CS 111 Fall 2014 : Lecture 10: File System
by Yoo Jung Choi, Dong Joon Kim, Han Sung Lee, and Seung Won Yoon
Table of Contents
- File System Needs
- File System Examples
- Hardware Components For File System
- File System Performance Metrics
- Performance Metrics Examples
File System Needs
File System has three needs:
-
Organization
- The system needs to organize the disk space in order to access memory easily.
-
Performance
- The system needs to be able to access memory efficiently and fast.
-
Reliability
- The system needs all the data accesses to be reliable. You do not want loss of data.
Note:
There will be trade-offs. The system designer may need to select one from three needs.
File System Examples
-
Definition:
File system designed for multiple shared hard drives. It contains multiple CPUs, buses, and disk controllers. There are multiple buses because the traditional design of many disk controllers being connected to single bus would cause severe performance hit. CPUs and buses are attached to special network so that one CPU can get data from another bus that is not conencted to itself.
-
Striping
- Split single file data among different CPU/drive in stripes. Slow because reading a file requires talking to different CPUs.
-
Distributed metadata
- Catalog itself is distributed. Having a central catalog that maps files to locations creates a bottleneck, if all start talking to that catalog.
-
Efficient directory indexing
- If directory contains too many files, it is impractical to store entire directory in cache, and thus file access becomes slow. Use a tree structure for efficient indexing. (i.e. 2-3 tree)
-
Distributed locking
- Locking system to synchronize multiple shared resources. It is very hard to implement.
-
Partition awareness
- The system needs to function even when there is network partition due to problem in the network. Majority part of the partition gets both read and write access, while the minority part gets read-only access.
-
File System staying live during maintenance
- Do not want system to go down during routine maintenance.

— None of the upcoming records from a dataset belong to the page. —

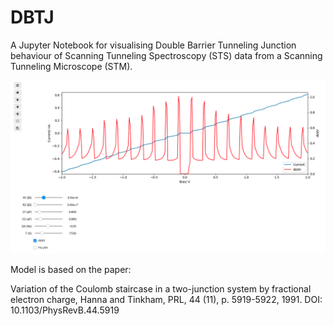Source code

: # DBTJ
A Jupyter Notebook for visualising Double Barrier Tunneling Junction behaviour of Scanning Tunneling Spectroscopy (STS) data from a Scanning Tunneling Microscope (STM).

![example use](example.png)

Model is based on the paper:

Variation of the Coulomb staircase in a two-junction system by fractional electron charge, Hanna and Tinkham, PRL, 44 (11), p. 5919-5922, 1991.
DOI: 10.1103/PhysRevB.44.5919
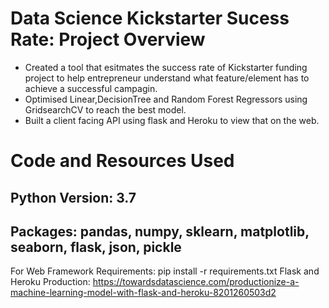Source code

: # Data Science Kickstarter Sucess Rate: Project Overview

* Created a tool that esitmates the success rate of Kickstarter funding project to help entrepreneur understand what feature/element has to achieve a successful campagin.
* Optimised Linear,DecisionTree and Random Forest Regressors using GridsearchCV to reach the best model.
* Built a client facing API using flask and Heroku to view that on the web.

# Code and Resources Used

## **Python Version**: 3.7
## Packages: pandas, numpy, sklearn, matplotlib, seaborn, flask, json, pickle
For Web Framework Requirements: pip install -r requirements.txt
Flask and Heroku Production: https://towardsdatascience.com/productionize-a-machine-learning-model-with-flask-and-heroku-8201260503d2
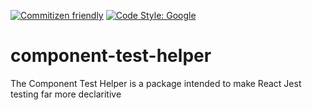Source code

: [![Commitizen friendly](https://img.shields.io/badge/commitizen-friendly-brightgreen.svg)](http://commitizen.github.io/cz-cli/)
[![Code Style: Google](https://img.shields.io/badge/code%20style-google-blueviolet.svg)](https://github.com/google/gts)

# component-test-helper

The Component Test Helper is a package intended to make React Jest testing far more declaritive
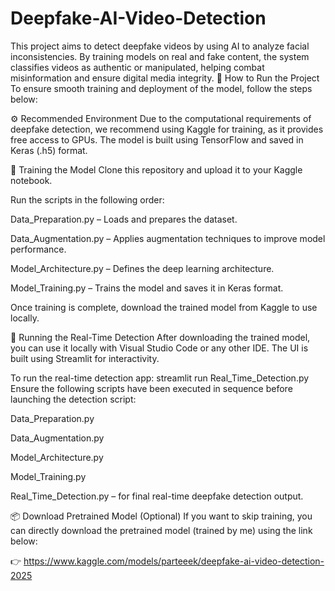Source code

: # Deepfake-AI-Video-Detection
This project aims to detect deepfake videos by using AI to analyze facial inconsistencies. By training models on real and fake content, the system classifies videos as authentic or manipulated, helping combat misinformation and ensure digital media integrity.
🔧 How to Run the Project
To ensure smooth training and deployment of the model, follow the steps below:

⚙️ Recommended Environment
Due to the computational requirements of deepfake detection, we recommend using Kaggle for training, as it provides free access to GPUs. The model is built using TensorFlow and saved in Keras (.h5) format.

🧪 Training the Model
Clone this repository and upload it to your Kaggle notebook.

Run the scripts in the following order:

Data_Preparation.py – Loads and prepares the dataset.

Data_Augmentation.py – Applies augmentation techniques to improve model performance.

Model_Architecture.py – Defines the deep learning architecture.

Model_Training.py – Trains the model and saves it in Keras format.

Once training is complete, download the trained model from Kaggle to use locally.

🚀 Running the Real-Time Detection
After downloading the trained model, you can use it locally with Visual Studio Code or any other IDE. The UI is built using Streamlit for interactivity.

To run the real-time detection app:
streamlit run Real_Time_Detection.py
Ensure the following scripts have been executed in sequence before launching the detection script:

Data_Preparation.py

Data_Augmentation.py

Model_Architecture.py

Model_Training.py

Real_Time_Detection.py – for final real-time deepfake detection output.

📦 Download Pretrained Model (Optional)
If you want to skip training, you can directly download the pretrained model (trained by me) using the link below:

👉 https://www.kaggle.com/models/parteeek/deepfake-ai-video-detection-2025
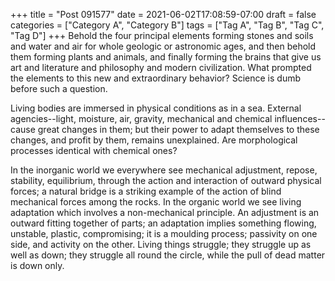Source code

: +++
title = "Post 091577"
date = 2021-06-02T17:08:59-07:00
draft = false
categories = ["Category A", "Category B"]
tags = ["Tag A", "Tag B", "Tag C", "Tag D"]
+++
Behold the four principal elements forming stones and soils and water and air for whole geologic or astronomic ages, and then behold them forming plants and animals, and finally forming the brains that give us art and literature and philosophy and modern civilization. What prompted the elements to this new and extraordinary behavior? Science is dumb before such a question.

Living bodies are immersed in physical conditions as in a sea. External agencies--light, moisture, air, gravity, mechanical and chemical influences--cause great changes in them; but their power to adapt themselves to these changes, and profit by them, remains unexplained. Are morphological processes identical with chemical ones?

In the inorganic world we everywhere see mechanical adjustment, repose, stability, equilibrium, through the action and interaction of outward physical forces; a natural bridge is a striking example of the action of blind mechanical forces among the rocks. In the organic world we see living adaptation which involves a non-mechanical principle. An adjustment is an outward fitting together of parts; an adaptation implies something flowing, unstable, plastic, compromising; it is a moulding process; passivity on one side, and activity on the other. Living things struggle; they struggle up as well as down; they struggle all round the circle, while the pull of dead matter is down only.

Hardware Components For File System
Traditional hierarchy of hardware components:
- CPU registers (fastest forms of storage commonly available)
- CPU cache L1
- CPU cache L2
- RAM
- Flash drive
- Disk drive
- Backup tapes (very slow)
Note:
As you move down this hierarchy, cost per unit goes down but efficiency of access goes up.
File System Performance Metrics
Performance metrics:
- Latency - turnaround time from request to response
- Throughput - rate of request completions (in bytes per second)
- Utilization - percentage of CPU devoted to useful work
Note: Throughput and latency are competing objectives. Need to choose one over the other when designing a file system.
Procedure of read access for a disk drive:
- Send command to controller.
- Accelerate disk heads.
- Decelerate disk heads.
- Wait until rotation occurs.
- Get data into disk controller cache.
- Copy into RAM or CPU.
Note:
When reading data, most of the delays come from #2 - 4 (Physical Delays). Seek time refers to the delay moving the disk head (#2-3). Rotational Latency refers to #4.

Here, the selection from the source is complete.